Give again the line that contains "[1999-06-21](submissions/5732.md) | 5732", plus every line after it to the end of the records, unchanged.

* Dataset entries:
_ _ _

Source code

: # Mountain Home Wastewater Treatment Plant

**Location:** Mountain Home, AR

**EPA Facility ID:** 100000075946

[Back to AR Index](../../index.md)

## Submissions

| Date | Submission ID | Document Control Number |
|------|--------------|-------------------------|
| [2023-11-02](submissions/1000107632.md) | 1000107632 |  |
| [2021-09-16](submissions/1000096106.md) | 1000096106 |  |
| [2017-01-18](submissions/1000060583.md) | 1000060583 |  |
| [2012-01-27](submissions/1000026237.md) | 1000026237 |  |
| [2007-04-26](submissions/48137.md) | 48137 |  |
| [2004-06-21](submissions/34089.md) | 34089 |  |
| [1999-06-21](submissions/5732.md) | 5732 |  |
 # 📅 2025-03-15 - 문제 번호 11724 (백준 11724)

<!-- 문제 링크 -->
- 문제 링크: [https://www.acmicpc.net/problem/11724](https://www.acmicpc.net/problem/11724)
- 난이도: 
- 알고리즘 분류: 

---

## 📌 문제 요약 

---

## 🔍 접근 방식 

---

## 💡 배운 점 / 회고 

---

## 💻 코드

_ _ _

* Exercise solution:
| [1999-06-21](submissions/5732.md) | 5732 |  |
 # 📅 2025-03-15 - 문제 번호 11724 (백준 11724)

<!-- 문제 링크 -->
- 문제 링크: [https://www.acmicpc.net/problem/11724](https://www.acmicpc.net/problem/11724)
- 난이도: 
- 알고리즘 분류: 

---

## 📌 문제 요약 

---

## 🔍 접근 방식 

---

## 💡 배운 점 / 회고 

---

## 💻 코드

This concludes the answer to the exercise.